Work item.
Where the word "requests" occurs in a line of the listing below, copy that line.

Segment Start: Available records

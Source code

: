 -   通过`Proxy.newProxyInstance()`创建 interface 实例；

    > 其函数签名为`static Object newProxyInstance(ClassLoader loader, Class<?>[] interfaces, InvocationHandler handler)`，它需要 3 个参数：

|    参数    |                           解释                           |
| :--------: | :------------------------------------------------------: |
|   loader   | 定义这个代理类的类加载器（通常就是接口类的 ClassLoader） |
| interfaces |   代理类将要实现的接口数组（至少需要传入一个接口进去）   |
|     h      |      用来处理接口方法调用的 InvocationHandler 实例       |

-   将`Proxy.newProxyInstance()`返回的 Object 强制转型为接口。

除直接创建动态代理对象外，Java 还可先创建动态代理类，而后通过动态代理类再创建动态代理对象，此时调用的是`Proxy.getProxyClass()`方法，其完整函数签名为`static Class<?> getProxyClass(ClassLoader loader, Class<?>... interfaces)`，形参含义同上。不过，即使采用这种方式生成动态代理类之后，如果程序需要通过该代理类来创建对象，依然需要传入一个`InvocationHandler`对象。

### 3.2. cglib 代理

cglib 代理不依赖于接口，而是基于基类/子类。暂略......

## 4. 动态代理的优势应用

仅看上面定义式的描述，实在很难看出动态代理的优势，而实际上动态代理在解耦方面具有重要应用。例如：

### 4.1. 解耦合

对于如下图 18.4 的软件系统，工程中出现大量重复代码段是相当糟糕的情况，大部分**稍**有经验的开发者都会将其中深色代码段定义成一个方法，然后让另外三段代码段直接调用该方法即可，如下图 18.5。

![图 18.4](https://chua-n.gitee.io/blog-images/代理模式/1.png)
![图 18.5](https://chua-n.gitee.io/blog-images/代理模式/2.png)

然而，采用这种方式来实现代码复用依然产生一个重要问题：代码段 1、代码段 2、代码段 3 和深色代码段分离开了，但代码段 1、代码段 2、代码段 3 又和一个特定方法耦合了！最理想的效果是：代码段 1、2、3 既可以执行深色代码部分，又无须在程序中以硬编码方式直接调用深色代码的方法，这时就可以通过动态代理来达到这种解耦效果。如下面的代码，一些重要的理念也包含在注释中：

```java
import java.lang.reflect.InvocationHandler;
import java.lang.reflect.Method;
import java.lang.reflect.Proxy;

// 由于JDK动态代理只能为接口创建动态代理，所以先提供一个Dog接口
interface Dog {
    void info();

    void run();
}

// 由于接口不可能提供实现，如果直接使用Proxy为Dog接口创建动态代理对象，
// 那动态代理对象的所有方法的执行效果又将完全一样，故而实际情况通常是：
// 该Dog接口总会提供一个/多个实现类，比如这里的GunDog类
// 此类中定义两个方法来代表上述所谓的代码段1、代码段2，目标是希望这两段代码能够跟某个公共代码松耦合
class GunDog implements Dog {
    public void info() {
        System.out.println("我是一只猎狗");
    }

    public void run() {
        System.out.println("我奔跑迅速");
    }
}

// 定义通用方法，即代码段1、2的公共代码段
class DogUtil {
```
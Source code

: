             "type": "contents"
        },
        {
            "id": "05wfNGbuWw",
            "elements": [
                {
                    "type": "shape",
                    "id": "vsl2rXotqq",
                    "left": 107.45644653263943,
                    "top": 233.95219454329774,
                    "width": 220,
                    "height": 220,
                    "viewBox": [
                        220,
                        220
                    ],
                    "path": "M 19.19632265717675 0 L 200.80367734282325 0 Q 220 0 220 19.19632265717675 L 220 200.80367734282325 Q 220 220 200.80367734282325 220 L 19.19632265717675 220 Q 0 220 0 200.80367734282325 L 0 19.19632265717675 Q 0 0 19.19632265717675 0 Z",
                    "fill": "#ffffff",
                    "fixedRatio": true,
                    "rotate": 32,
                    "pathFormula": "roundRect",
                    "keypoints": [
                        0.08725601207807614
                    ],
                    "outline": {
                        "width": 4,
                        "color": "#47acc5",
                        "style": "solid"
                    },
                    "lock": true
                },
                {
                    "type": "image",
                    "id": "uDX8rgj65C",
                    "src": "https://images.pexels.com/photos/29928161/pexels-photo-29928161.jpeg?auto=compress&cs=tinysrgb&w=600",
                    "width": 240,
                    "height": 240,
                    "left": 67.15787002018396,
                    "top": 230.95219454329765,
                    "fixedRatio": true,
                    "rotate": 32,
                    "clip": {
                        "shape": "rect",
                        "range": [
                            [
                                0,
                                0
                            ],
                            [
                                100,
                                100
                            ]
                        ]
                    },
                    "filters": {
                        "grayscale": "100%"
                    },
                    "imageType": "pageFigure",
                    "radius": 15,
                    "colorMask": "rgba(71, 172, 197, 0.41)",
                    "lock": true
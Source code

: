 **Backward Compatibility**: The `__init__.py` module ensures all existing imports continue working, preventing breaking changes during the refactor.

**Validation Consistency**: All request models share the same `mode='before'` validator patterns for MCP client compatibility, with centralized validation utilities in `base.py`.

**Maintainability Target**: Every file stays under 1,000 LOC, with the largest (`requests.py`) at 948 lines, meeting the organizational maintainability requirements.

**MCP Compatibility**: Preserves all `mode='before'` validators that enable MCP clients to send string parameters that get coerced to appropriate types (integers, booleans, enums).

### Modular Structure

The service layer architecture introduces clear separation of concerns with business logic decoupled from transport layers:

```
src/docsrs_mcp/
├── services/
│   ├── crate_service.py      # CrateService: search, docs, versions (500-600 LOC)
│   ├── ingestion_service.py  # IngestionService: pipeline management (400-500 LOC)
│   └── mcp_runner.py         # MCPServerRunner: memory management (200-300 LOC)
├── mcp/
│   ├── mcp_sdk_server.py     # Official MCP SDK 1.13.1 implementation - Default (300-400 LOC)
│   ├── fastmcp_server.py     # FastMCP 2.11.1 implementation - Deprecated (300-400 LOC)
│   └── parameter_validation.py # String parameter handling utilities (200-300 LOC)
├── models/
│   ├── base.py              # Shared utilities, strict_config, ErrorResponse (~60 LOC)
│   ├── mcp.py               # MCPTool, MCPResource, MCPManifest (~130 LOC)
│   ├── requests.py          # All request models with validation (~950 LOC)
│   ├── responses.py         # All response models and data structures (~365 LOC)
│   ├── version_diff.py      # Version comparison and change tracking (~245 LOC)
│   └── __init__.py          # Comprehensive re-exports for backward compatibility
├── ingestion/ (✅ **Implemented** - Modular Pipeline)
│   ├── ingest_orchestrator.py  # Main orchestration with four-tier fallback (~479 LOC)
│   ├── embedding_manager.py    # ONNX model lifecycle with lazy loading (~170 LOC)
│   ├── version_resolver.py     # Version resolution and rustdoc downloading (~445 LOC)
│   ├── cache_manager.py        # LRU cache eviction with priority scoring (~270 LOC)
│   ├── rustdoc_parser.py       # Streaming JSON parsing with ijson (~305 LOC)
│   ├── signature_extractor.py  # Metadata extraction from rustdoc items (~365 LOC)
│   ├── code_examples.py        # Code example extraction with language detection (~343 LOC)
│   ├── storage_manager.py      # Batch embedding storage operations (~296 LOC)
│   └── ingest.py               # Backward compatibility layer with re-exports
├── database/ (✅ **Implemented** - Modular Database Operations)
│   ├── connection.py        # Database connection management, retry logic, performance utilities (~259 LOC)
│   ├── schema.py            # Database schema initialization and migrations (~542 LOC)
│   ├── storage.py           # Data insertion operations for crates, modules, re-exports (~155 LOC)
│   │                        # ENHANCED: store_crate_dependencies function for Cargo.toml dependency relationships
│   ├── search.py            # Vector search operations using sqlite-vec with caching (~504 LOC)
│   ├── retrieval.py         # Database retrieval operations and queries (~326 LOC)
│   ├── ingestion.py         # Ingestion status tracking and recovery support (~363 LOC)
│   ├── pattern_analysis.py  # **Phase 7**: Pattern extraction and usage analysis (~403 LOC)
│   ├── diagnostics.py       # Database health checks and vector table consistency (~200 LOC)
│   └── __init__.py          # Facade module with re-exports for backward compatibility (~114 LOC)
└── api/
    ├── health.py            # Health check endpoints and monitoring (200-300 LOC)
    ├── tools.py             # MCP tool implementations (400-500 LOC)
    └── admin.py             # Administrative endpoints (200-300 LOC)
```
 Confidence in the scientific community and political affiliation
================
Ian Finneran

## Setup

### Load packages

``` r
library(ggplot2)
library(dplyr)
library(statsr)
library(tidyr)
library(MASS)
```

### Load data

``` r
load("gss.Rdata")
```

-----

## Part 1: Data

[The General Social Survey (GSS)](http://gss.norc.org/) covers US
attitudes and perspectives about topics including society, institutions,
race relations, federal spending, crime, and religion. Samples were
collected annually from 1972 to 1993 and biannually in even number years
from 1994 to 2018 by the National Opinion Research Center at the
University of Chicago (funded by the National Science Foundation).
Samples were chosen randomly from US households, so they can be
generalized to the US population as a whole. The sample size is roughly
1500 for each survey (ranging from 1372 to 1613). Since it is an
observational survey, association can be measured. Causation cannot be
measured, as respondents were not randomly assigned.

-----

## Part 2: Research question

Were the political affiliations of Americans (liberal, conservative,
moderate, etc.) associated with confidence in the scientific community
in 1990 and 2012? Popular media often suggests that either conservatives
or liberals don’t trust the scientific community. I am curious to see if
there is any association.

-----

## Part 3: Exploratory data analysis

Segment End: Available records

Expected output.
**Maintainability Target**: Every file stays under 1,000 LOC, with the largest (`requests.py`) at 948 lines, meeting the organizational maintainability requirements.
│   ├── requests.py          # All request models with validation (~950 LOC)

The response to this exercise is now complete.